• [GOAL OF THE EXERCISE]
Word for word, transcribe the data below.

• [SUPPLIED ENTRIES]
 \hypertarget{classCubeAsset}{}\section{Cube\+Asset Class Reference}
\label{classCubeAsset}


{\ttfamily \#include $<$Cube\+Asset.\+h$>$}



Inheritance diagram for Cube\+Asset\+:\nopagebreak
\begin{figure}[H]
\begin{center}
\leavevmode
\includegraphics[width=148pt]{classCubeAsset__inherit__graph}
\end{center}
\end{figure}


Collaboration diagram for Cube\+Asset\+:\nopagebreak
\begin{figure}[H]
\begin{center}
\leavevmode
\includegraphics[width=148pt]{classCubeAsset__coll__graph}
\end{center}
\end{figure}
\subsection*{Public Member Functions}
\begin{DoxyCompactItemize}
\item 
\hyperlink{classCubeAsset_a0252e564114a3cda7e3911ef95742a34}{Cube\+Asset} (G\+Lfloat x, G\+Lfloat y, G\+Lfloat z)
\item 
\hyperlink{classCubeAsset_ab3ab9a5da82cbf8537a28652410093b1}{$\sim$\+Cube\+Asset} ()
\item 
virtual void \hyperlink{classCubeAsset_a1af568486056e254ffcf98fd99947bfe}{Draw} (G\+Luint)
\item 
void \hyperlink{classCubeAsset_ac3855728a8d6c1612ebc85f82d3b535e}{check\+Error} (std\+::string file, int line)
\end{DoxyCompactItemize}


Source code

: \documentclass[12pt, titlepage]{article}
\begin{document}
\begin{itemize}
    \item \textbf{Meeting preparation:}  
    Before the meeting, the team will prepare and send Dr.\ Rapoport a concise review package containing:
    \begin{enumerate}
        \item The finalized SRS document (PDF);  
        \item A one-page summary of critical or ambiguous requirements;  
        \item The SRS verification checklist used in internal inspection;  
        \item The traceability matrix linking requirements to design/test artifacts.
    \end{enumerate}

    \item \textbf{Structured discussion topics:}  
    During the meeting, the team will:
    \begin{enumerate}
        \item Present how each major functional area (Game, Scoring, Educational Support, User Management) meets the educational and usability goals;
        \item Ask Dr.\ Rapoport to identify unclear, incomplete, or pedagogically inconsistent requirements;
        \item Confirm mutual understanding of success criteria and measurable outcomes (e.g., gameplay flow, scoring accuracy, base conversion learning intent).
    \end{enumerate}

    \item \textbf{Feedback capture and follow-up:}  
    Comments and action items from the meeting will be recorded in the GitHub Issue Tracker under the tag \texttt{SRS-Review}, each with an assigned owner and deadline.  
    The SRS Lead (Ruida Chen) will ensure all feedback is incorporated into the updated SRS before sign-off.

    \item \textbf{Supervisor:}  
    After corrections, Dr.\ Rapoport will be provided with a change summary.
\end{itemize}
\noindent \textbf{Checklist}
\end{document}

• [RESULT FOR THIS TASK]
 \hypertarget{classCubeAsset}{}\section{Cube\+Asset Class Reference}
\label{classCubeAsset}


{\ttfamily \#include $<$Cube\+Asset.\+h$>$}



Inheritance diagram for Cube\+Asset\+:\nopagebreak
\begin{figure}[H]
\begin{center}
\leavevmode
\includegraphics[width=148pt]{classCubeAsset__inherit__graph}
\end{center}
\end{figure}


Collaboration diagram for Cube\+Asset\+:\nopagebreak
\begin{figure}[H]
\begin{center}
\leavevmode
\includegraphics[width=148pt]{classCubeAsset__coll__graph}
\end{center}
\end{figure}
\subsection*{Public Member Functions}
\begin{DoxyCompactItemize}
\item 
\hyperlink{classCubeAsset_a0252e564114a3cda7e3911ef95742a34}{Cube\+Asset} (G\+Lfloat x, G\+Lfloat y, G\+Lfloat z)
\item 
\hyperlink{classCubeAsset_ab3ab9a5da82cbf8537a28652410093b1}{$\sim$\+Cube\+Asset} ()
\item 
virtual void \hyperlink{classCubeAsset_a1af568486056e254ffcf98fd99947bfe}{Draw} (G\+Luint)
\item 
void \hyperlink{classCubeAsset_ac3855728a8d6c1612ebc85f82d3b535e}{check\+Error} (std\+::string file, int line)
\end{DoxyCompactItemize}


Source code

: \documentclass[12pt, titlepage]{article}
\begin{document}
\begin{itemize}
    \item \textbf{Meeting preparation:}  
    Before the meeting, the team will prepare and send Dr.\ Rapoport a concise review package containing:
    \begin{enumerate}
        \item The finalized SRS document (PDF);  
        \item A one-page summary of critical or ambiguous requirements;  
        \item The SRS verification checklist used in internal inspection;  
        \item The traceability matrix linking requirements to design/test artifacts.
    \end{enumerate}

    \item \textbf{Structured discussion topics:}  
    During the meeting, the team will:
    \begin{enumerate}
        \item Present how each major functional area (Game, Scoring, Educational Support, User Management) meets the educational and usability goals;
        \item Ask Dr.\ Rapoport to identify unclear, incomplete, or pedagogically inconsistent requirements;
        \item Confirm mutual understanding of success criteria and measurable outcomes (e.g., gameplay flow, scoring accuracy, base conversion learning intent).
    \end{enumerate}

    \item \textbf{Feedback capture and follow-up:}  
    Comments and action items from the meeting will be recorded in the GitHub Issue Tracker under the tag \texttt{SRS-Review}, each with an assigned owner and deadline.  
    The SRS Lead (Ruida Chen) will ensure all feedback is incorporated into the updated SRS before sign-off.

    \item \textbf{Supervisor:}  
    After corrections, Dr.\ Rapoport will be provided with a change summary.
\end{itemize}
\noindent \textbf{Checklist}
\end{document}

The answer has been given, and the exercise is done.